Identification of the problem, procedures, techniques and patient management: In 2013, the CKD stage four patient due to chronic allograft dysfunction had his first MPI SPECT scan. This test revealed reversible defects indicating mild ischemia of the inferior/inferolateral cardiac wall and part of the myocardial apex. While the patient being asymptomatic, successive MPI SPECT performed in years 2013, 2014, 2016 and 2017 (Fig A, a: 2013; b: 2014; c: 2016; d: 2017), demonstrated progressively established ischemia partially reversible at rest. Due to deteriorating MPI SPECT images, a coronary angiogram was performed in 2017, which failed to reveal any hemodynamically significant coronary stenoses (Fig B). Consistent with the MPI SPECT results was obtained by echocardiography which demonstrated a deteriorating hypokinesia of the left ventricular wall in the yearly examinations.
Questions, problems or possible differential diagnosis: Both two imaging methods (MPI and U/S), verified the existence of myocardial ischemia in this patient ruling out an artifactual phenomenon. This raised the question why this patient did not have CAD. Was it due to a reversible vasoconstrictive mechanism? Should such patients be subjected to MPI screening tests? And if so, could these patients have any preventive therapeutic interventions? The images emphasize the value of MPI to detect myocardial ischemia possibly due to irregular vasoconstrictor/vasodilatory coronary capability. In fact, scientific evidence suggests that renalase, a flavin adenine dinucleotide-dependent amine oxidase is increased during CKD, metabolizes catecholamines and may increase the levels of circulating endothelin-1, a potent vasoconstrictor. Thus, episodes of reversible coronary vasoconstriction may result in myocardial ischemia without obvious coronary stenoses.

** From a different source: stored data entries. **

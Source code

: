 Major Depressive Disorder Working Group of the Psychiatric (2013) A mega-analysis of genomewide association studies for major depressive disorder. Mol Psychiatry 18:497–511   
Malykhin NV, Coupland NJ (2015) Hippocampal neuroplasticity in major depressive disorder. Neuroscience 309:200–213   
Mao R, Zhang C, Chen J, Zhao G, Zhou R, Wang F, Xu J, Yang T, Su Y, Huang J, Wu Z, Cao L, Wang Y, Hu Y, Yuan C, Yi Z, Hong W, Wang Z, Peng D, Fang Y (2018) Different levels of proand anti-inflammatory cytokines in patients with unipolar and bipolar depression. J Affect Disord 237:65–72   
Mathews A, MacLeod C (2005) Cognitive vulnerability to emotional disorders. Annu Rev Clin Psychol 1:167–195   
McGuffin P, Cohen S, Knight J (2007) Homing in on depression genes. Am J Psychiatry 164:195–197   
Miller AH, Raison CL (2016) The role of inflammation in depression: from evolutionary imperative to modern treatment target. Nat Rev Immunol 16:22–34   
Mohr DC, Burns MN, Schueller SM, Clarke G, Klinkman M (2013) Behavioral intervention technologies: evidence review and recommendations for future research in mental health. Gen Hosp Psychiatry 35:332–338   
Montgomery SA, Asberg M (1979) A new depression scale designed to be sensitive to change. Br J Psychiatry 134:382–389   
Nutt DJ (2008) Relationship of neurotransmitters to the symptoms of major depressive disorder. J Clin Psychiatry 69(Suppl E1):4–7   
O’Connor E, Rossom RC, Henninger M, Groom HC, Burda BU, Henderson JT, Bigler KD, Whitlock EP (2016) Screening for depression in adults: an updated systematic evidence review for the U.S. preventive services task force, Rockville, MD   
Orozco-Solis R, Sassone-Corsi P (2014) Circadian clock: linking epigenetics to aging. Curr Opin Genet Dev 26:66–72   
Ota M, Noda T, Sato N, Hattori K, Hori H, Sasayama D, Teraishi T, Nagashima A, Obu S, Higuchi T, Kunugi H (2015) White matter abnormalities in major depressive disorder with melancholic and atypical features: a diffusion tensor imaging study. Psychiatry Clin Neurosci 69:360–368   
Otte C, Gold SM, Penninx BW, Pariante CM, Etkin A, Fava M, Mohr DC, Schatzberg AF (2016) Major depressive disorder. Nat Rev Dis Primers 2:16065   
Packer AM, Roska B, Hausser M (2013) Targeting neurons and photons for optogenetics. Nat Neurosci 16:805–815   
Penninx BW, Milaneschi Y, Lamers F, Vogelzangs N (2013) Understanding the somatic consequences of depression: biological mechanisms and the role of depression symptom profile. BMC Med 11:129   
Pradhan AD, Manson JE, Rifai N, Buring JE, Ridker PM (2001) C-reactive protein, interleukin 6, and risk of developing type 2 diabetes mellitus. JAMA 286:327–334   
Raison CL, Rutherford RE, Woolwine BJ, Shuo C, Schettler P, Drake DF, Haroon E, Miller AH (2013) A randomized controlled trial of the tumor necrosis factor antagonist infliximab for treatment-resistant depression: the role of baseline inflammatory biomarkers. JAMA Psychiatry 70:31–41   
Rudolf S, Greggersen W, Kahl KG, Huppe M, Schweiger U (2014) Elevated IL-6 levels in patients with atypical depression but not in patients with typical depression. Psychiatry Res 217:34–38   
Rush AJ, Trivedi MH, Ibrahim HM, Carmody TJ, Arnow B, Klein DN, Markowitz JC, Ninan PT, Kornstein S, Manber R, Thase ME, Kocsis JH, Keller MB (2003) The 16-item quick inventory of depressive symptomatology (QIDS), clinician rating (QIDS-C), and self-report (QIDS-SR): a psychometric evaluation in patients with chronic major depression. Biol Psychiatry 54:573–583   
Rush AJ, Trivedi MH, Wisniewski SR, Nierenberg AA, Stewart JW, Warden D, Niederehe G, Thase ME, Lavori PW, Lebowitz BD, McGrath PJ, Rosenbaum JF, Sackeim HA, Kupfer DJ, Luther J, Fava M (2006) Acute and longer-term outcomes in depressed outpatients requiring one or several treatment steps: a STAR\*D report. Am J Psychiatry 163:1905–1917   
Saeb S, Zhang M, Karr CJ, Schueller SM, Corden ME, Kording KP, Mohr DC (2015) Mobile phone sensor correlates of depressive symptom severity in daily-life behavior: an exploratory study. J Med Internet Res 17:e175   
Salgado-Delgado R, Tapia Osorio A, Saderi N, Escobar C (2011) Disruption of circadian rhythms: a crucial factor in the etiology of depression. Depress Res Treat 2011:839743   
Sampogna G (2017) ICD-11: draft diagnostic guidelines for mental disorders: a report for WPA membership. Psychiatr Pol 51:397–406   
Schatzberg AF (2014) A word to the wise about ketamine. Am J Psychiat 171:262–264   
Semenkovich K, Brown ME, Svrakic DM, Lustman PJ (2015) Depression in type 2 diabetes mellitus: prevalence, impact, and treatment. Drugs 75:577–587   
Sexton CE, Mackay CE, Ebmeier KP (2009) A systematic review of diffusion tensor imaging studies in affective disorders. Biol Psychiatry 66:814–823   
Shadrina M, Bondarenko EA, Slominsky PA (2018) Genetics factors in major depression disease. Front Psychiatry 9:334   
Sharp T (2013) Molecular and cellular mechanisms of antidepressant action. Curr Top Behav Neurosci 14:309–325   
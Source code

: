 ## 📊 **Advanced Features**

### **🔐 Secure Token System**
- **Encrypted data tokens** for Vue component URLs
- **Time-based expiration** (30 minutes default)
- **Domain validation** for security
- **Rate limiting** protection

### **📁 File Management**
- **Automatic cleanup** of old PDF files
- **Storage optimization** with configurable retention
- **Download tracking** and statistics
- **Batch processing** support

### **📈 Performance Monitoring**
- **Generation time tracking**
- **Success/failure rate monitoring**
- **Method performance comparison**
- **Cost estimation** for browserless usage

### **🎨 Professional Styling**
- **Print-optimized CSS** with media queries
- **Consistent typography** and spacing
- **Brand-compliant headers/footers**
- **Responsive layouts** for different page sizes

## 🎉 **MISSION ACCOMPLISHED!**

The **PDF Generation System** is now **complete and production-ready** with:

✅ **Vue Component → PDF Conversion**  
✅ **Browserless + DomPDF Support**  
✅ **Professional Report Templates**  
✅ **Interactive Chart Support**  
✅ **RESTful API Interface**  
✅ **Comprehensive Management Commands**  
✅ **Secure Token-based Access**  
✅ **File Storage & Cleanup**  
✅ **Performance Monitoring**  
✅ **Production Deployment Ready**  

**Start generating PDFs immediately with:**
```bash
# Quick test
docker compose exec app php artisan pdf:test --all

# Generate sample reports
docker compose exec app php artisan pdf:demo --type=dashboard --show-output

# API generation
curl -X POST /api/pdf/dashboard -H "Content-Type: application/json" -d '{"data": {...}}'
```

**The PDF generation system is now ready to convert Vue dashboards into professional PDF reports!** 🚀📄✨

Conclusions and implications for clinical practice: Patients with CKD are in high risk for myocardial ischemia and should be screened routinely with several imaging methods, especially with MPI, an imaging that can provide crucial information about the cellular myocardial status. Irregular vasoconstrictor/vasodilatory coronary capability can be a risk factor for ischemia in this group of patients, independent of the existence or not of CAD.